• **PROBLEM STATEMENT**
Exactly as given, transcribe each entry that follows.

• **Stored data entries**
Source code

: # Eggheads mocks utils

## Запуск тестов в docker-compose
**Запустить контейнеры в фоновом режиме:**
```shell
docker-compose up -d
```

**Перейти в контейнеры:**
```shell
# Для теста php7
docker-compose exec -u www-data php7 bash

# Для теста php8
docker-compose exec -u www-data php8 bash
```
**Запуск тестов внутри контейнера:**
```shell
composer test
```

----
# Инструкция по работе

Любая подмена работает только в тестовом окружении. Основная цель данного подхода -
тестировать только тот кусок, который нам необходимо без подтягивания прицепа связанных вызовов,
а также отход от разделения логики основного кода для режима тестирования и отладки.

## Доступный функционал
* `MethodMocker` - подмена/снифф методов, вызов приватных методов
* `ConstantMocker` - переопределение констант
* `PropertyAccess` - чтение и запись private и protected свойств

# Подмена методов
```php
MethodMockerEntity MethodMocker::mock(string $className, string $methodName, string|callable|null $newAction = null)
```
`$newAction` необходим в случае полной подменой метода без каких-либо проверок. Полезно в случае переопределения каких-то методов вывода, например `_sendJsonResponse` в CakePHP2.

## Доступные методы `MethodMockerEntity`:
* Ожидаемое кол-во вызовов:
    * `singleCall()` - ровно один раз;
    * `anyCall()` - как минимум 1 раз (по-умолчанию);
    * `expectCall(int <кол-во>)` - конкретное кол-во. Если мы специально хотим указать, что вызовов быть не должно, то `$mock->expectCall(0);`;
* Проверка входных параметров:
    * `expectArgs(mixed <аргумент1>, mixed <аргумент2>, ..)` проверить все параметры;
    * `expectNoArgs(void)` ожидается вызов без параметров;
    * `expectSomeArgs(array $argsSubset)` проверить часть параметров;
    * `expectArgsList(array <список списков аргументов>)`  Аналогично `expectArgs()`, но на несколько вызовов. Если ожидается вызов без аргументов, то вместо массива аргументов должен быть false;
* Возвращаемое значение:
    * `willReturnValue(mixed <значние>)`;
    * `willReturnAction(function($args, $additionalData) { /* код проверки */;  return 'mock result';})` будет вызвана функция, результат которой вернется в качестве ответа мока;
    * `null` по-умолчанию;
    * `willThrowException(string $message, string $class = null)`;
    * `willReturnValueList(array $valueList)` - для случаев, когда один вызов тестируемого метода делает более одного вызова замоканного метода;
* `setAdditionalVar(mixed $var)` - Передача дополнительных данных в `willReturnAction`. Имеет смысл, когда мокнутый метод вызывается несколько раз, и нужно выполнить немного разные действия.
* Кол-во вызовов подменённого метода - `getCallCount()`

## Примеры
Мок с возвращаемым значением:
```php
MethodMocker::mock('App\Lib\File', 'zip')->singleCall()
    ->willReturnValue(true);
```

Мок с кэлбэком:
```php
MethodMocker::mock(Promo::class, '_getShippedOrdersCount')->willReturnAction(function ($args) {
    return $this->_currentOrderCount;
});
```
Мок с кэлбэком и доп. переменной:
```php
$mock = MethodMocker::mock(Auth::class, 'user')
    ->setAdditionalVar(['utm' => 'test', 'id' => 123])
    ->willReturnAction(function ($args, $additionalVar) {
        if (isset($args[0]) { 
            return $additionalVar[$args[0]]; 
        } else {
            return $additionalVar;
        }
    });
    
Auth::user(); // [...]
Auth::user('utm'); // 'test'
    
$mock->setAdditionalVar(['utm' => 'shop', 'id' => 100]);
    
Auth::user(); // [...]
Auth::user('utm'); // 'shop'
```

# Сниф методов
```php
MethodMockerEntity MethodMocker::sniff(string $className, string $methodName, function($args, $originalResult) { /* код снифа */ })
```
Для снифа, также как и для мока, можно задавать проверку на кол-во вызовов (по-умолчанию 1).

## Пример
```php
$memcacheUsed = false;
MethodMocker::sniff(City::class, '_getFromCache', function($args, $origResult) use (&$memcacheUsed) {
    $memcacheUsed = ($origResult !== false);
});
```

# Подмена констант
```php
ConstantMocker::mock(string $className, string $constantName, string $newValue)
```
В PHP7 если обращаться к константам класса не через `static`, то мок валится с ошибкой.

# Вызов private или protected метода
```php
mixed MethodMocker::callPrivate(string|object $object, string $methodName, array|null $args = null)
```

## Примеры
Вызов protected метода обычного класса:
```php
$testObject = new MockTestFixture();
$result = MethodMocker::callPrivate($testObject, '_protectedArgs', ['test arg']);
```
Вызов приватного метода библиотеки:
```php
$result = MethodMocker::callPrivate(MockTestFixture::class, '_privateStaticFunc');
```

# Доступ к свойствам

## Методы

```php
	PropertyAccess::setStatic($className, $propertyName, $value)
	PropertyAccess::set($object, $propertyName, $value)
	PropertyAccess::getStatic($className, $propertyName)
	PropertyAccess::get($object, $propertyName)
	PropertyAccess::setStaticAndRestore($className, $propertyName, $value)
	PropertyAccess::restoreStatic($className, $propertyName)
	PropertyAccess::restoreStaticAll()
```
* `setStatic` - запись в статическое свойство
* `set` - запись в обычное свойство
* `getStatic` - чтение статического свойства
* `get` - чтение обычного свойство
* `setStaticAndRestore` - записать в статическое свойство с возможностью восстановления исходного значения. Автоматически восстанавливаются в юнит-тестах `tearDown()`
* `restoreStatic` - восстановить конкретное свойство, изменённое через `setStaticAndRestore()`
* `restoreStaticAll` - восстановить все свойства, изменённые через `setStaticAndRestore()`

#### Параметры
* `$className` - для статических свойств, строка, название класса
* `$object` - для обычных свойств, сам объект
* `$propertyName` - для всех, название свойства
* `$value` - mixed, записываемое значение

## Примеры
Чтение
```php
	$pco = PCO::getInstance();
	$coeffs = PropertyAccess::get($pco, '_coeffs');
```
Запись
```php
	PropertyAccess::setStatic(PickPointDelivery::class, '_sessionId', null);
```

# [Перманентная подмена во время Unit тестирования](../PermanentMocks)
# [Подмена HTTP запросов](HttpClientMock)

• **WRITTEN REPLY**
Source code

: # Eggheads mocks utils

## Запуск тестов в docker-compose
**Запустить контейнеры в фоновом режиме:**
```shell
docker-compose up -d
```

**Перейти в контейнеры:**
```shell
# Для теста php7
docker-compose exec -u www-data php7 bash

# Для теста php8
docker-compose exec -u www-data php8 bash
```
**Запуск тестов внутри контейнера:**
```shell
composer test
```

----
# Инструкция по работе

Любая подмена работает только в тестовом окружении. Основная цель данного подхода -
тестировать только тот кусок, который нам необходимо без подтягивания прицепа связанных вызовов,
а также отход от разделения логики основного кода для режима тестирования и отладки.

## Доступный функционал
* `MethodMocker` - подмена/снифф методов, вызов приватных методов
* `ConstantMocker` - переопределение констант
* `PropertyAccess` - чтение и запись private и protected свойств

# Подмена методов
```php
MethodMockerEntity MethodMocker::mock(string $className, string $methodName, string|callable|null $newAction = null)
```
`$newAction` необходим в случае полной подменой метода без каких-либо проверок. Полезно в случае переопределения каких-то методов вывода, например `_sendJsonResponse` в CakePHP2.

## Доступные методы `MethodMockerEntity`:
* Ожидаемое кол-во вызовов:
    * `singleCall()` - ровно один раз;
    * `anyCall()` - как минимум 1 раз (по-умолчанию);
    * `expectCall(int <кол-во>)` - конкретное кол-во. Если мы специально хотим указать, что вызовов быть не должно, то `$mock->expectCall(0);`;
* Проверка входных параметров:
    * `expectArgs(mixed <аргумент1>, mixed <аргумент2>, ..)` проверить все параметры;
    * `expectNoArgs(void)` ожидается вызов без параметров;
    * `expectSomeArgs(array $argsSubset)` проверить часть параметров;
    * `expectArgsList(array <список списков аргументов>)`  Аналогично `expectArgs()`, но на несколько вызовов. Если ожидается вызов без аргументов, то вместо массива аргументов должен быть false;
* Возвращаемое значение:
    * `willReturnValue(mixed <значние>)`;
    * `willReturnAction(function($args, $additionalData) { /* код проверки */;  return 'mock result';})` будет вызвана функция, результат которой вернется в качестве ответа мока;
    * `null` по-умолчанию;
    * `willThrowException(string $message, string $class = null)`;
    * `willReturnValueList(array $valueList)` - для случаев, когда один вызов тестируемого метода делает более одного вызова замоканного метода;
* `setAdditionalVar(mixed $var)` - Передача дополнительных данных в `willReturnAction`. Имеет смысл, когда мокнутый метод вызывается несколько раз, и нужно выполнить немного разные действия.
* Кол-во вызовов подменённого метода - `getCallCount()`

## Примеры
Мок с возвращаемым значением:
```php
MethodMocker::mock('App\Lib\File', 'zip')->singleCall()
    ->willReturnValue(true);
```

Мок с кэлбэком:
```php
MethodMocker::mock(Promo::class, '_getShippedOrdersCount')->willReturnAction(function ($args) {
    return $this->_currentOrderCount;
});
```
Мок с кэлбэком и доп. переменной:
```php
$mock = MethodMocker::mock(Auth::class, 'user')
    ->setAdditionalVar(['utm' => 'test', 'id' => 123])
    ->willReturnAction(function ($args, $additionalVar) {
        if (isset($args[0]) { 
            return $additionalVar[$args[0]]; 
        } else {
            return $additionalVar;
        }
    });
    
Auth::user(); // [...]
Auth::user('utm'); // 'test'
    
$mock->setAdditionalVar(['utm' => 'shop', 'id' => 100]);
    
Auth::user(); // [...]
Auth::user('utm'); // 'shop'
```

# Сниф методов
```php
MethodMockerEntity MethodMocker::sniff(string $className, string $methodName, function($args, $originalResult) { /* код снифа */ })
```
Для снифа, также как и для мока, можно задавать проверку на кол-во вызовов (по-умолчанию 1).

## Пример
```php
$memcacheUsed = false;
MethodMocker::sniff(City::class, '_getFromCache', function($args, $origResult) use (&$memcacheUsed) {
    $memcacheUsed = ($origResult !== false);
});
```

# Подмена констант
```php
ConstantMocker::mock(string $className, string $constantName, string $newValue)
```
В PHP7 если обращаться к константам класса не через `static`, то мок валится с ошибкой.

# Вызов private или protected метода
```php
mixed MethodMocker::callPrivate(string|object $object, string $methodName, array|null $args = null)
```

## Примеры
Вызов protected метода обычного класса:
```php
$testObject = new MockTestFixture();
$result = MethodMocker::callPrivate($testObject, '_protectedArgs', ['test arg']);
```
Вызов приватного метода библиотеки:
```php
$result = MethodMocker::callPrivate(MockTestFixture::class, '_privateStaticFunc');
```

# Доступ к свойствам

## Методы

```php
	PropertyAccess::setStatic($className, $propertyName, $value)
	PropertyAccess::set($object, $propertyName, $value)
	PropertyAccess::getStatic($className, $propertyName)
	PropertyAccess::get($object, $propertyName)
	PropertyAccess::setStaticAndRestore($className, $propertyName, $value)
	PropertyAccess::restoreStatic($className, $propertyName)
	PropertyAccess::restoreStaticAll()
```
* `setStatic` - запись в статическое свойство
* `set` - запись в обычное свойство
* `getStatic` - чтение статического свойства
* `get` - чтение обычного свойство
* `setStaticAndRestore` - записать в статическое свойство с возможностью восстановления исходного значения. Автоматически восстанавливаются в юнит-тестах `tearDown()`
* `restoreStatic` - восстановить конкретное свойство, изменённое через `setStaticAndRestore()`
* `restoreStaticAll` - восстановить все свойства, изменённые через `setStaticAndRestore()`

#### Параметры
* `$className` - для статических свойств, строка, название класса
* `$object` - для обычных свойств, сам объект
* `$propertyName` - для всех, название свойства
* `$value` - mixed, записываемое значение

## Примеры
Чтение
```php
	$pco = PCO::getInstance();
	$coeffs = PropertyAccess::get($pco, '_coeffs');
```
Запись
```php
	PropertyAccess::setStatic(PickPointDelivery::class, '_sessionId', null);
```

# [Перманентная подмена во время Unit тестирования](../PermanentMocks)
# [Подмена HTTP запросов](HttpClientMock)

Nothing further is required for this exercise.